One of House of Denim Foundation’s key platforms is Denim City, the Amsterdam campus that includes a denim store, showrooms, a laundry innovation center and the Jean School. It is also the location of Denim Days, the annual B2C festival.

PVH’s denim center is in Amsterdam, making its technical team and facilities accessible to students. Theis new initiative, however, will impact organizations around the world.

In Europe, the company worked with Fashion Minority Alliance to select House of Denim as well as the Fashion Council Germany, which promotes German fashion design as a cultural and economic asset, and the Graduate Fashion Foundation, a program that bridges education and employment in the industry.

In Asia, PVH is supporting the KELY Support Group and the World of Art Brut Culture, a non-profit organization dedicated to the empowerment of art and the promotion of social integration. In Australia, PVH will work with the Australian Business and Community Network, a nonprofit that brings businesses and schools together to address educational disadvantage.

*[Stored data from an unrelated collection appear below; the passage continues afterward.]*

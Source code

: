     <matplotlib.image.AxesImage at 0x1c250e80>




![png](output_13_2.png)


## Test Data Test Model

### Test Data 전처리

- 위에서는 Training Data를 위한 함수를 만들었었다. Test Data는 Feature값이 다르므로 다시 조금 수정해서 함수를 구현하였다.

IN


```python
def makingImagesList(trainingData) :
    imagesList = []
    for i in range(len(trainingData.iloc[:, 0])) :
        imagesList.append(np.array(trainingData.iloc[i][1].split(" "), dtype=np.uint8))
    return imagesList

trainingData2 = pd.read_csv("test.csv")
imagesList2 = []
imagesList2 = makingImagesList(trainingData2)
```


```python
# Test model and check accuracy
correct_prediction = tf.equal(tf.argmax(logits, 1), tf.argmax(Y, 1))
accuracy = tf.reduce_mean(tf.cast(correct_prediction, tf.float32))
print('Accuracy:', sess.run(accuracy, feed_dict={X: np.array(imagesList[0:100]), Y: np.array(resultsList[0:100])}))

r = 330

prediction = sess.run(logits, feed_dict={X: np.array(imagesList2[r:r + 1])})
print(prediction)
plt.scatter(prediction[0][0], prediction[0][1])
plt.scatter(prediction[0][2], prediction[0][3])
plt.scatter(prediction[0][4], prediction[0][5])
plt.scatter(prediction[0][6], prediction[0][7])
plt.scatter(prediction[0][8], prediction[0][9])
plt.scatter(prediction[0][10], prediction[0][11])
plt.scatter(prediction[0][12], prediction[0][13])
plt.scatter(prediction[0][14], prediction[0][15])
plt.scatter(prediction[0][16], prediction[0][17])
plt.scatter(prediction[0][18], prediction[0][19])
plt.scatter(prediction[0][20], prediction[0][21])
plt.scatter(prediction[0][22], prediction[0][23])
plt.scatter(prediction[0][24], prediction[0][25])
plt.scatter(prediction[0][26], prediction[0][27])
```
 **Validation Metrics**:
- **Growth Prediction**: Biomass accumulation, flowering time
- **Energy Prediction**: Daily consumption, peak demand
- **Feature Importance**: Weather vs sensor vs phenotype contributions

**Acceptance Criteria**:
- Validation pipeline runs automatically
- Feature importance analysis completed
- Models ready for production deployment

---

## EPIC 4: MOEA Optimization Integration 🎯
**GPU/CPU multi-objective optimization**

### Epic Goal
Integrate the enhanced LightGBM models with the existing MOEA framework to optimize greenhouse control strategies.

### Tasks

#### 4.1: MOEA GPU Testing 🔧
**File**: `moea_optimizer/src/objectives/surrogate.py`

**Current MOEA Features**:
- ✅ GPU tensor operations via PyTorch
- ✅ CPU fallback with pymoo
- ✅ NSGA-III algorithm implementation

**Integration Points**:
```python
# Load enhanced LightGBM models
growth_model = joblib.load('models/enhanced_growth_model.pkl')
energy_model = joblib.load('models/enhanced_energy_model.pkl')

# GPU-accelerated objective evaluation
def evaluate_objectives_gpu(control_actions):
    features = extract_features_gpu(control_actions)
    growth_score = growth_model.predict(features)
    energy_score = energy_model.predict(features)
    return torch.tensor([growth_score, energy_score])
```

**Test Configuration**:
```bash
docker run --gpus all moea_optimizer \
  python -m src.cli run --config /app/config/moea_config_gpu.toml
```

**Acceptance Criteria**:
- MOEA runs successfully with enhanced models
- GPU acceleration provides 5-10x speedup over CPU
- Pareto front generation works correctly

PVH’s partners in North America include Creatives Want Change, a group cultivating Black creative talent at the high school level; Custom Collaborative, an organization that trains and mentors no- and low-income and immigrant women to build the skills necessary in the sustainable fashion industry; and I Love First Peoples, a group that gives Indigenous youth access to sewing labs and encourages entrepreneurship.

PVH is making progress on its inclusion and diversity goals. In 2021, the company worked with the Council of Fashion Designers of America on the State of Diversity, Equity & Inclusion in Fashion report to encourage a more representative U.S. fashion industry. The 2021 Tommy Hilfiger Fashion Frontier Challenge focused on supporting BIPOC entrepreneurs creating solutions to make the fashion landscape more inclusive. The company also ranked No. 9 on Fortune’s “Measure Up” list of the top 20 most progressive companies in inclusion and diversity.